**Input for this task**.
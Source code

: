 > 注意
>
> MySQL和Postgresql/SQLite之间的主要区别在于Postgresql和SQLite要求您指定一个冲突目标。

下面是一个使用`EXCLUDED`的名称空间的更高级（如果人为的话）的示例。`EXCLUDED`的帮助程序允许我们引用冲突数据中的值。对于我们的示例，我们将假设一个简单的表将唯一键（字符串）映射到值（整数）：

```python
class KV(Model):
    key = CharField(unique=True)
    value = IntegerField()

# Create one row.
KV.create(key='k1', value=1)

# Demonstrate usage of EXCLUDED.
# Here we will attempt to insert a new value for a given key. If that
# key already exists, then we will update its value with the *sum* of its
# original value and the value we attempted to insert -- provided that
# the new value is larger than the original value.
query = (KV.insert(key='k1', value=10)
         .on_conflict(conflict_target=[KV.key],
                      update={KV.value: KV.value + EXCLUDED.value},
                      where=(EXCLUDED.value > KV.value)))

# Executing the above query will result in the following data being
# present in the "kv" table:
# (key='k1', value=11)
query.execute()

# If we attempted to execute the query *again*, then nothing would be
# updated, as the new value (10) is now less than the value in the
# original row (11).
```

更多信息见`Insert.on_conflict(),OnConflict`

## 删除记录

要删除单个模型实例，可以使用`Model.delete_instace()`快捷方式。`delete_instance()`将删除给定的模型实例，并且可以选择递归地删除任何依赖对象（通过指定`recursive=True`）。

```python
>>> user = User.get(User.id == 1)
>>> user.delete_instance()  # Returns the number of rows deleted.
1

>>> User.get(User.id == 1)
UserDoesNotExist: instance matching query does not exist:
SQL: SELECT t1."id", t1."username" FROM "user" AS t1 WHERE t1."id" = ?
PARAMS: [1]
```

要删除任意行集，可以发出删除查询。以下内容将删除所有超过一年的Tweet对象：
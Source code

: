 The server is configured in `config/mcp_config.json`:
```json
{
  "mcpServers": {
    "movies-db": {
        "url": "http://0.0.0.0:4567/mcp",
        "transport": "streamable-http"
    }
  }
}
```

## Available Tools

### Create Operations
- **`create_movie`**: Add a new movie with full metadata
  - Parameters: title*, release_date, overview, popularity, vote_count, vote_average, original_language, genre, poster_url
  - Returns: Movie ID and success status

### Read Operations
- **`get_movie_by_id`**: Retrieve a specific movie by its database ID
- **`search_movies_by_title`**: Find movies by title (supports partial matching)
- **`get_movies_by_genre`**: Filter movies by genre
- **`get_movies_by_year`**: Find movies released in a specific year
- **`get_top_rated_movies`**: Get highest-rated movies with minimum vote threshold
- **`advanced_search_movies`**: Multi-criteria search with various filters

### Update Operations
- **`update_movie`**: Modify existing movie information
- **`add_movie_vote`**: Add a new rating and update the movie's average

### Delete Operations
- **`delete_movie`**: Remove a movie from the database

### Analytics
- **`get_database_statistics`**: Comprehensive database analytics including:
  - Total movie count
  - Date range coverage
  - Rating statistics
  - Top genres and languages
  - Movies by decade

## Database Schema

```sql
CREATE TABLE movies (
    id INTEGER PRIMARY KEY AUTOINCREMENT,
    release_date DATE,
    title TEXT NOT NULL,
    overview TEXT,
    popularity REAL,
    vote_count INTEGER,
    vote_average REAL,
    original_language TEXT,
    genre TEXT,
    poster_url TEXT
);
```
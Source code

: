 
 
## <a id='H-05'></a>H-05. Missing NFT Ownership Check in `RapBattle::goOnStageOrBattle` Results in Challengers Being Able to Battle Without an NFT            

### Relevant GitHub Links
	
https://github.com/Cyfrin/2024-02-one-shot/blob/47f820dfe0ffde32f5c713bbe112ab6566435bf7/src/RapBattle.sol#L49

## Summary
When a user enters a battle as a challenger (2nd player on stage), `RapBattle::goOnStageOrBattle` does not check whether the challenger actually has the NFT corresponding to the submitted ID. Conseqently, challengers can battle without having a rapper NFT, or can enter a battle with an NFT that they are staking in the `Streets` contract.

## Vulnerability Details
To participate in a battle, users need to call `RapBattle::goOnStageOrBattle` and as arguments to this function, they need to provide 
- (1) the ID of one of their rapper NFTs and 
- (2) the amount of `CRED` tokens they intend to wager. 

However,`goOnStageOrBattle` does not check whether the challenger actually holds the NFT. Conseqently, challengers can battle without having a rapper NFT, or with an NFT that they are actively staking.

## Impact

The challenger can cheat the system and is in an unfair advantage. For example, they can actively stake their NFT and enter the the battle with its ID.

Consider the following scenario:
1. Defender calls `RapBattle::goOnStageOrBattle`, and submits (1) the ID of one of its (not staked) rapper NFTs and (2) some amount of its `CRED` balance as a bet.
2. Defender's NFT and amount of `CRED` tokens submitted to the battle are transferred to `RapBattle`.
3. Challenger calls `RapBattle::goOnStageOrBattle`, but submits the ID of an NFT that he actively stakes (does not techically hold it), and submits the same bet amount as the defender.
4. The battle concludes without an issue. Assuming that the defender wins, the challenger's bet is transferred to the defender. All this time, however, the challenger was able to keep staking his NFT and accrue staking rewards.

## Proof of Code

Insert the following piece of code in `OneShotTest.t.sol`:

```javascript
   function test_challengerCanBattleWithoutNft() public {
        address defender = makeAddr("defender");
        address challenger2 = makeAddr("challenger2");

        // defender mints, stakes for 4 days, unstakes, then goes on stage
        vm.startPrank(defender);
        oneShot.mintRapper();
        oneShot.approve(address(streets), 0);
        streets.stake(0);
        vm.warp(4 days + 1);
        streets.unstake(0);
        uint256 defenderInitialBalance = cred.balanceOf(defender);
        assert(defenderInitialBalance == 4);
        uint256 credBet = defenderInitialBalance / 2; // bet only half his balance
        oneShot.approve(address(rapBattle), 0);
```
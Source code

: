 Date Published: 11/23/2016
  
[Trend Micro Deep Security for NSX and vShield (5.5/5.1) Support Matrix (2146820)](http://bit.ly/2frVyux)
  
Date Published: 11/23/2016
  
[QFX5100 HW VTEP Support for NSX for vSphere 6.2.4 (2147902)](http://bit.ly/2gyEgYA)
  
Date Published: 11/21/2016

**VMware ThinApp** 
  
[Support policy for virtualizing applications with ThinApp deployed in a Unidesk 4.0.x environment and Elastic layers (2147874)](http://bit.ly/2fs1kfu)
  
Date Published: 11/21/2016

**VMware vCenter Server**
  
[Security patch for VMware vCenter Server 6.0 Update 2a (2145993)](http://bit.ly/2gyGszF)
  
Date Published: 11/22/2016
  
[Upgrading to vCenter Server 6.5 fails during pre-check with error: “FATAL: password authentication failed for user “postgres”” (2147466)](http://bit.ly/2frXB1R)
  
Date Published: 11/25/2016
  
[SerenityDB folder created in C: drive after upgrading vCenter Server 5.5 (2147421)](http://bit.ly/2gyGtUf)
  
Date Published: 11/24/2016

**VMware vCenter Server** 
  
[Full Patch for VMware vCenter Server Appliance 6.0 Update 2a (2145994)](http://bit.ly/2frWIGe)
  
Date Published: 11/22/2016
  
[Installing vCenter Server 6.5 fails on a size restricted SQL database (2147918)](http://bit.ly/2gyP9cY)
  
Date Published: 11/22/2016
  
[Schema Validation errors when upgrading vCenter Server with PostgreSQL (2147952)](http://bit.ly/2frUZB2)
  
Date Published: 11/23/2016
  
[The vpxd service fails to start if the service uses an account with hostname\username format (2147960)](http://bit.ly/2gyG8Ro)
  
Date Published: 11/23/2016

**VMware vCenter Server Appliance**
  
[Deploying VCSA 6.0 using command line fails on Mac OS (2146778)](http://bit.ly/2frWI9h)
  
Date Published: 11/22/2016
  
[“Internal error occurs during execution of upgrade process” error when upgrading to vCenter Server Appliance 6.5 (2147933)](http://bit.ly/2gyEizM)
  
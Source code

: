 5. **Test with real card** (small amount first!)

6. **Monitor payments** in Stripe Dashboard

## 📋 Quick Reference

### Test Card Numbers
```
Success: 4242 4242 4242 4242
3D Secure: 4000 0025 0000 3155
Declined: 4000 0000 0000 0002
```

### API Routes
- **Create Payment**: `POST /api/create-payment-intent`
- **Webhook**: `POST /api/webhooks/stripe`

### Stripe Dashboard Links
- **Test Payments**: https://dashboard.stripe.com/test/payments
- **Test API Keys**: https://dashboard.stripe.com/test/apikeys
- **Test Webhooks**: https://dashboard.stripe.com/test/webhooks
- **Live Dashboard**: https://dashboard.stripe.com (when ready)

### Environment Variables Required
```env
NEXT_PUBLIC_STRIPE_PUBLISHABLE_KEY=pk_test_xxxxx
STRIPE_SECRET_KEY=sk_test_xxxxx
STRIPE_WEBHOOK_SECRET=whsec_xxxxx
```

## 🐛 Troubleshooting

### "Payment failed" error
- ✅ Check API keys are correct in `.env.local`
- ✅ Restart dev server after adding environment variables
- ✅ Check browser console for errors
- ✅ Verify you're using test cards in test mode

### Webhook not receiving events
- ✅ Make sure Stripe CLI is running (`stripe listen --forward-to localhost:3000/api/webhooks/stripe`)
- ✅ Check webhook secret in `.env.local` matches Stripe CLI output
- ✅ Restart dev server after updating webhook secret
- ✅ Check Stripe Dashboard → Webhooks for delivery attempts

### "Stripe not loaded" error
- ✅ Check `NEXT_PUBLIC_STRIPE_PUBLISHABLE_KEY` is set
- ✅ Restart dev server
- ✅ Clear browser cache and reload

**Task statement**. The answer must consist of every line above that contains the word "errors".

**Answer area**.
[Schema Validation errors when upgrading vCenter Server with PostgreSQL (2147952)](http://bit.ly/2frUZB2)
- ✅ Check browser console for errors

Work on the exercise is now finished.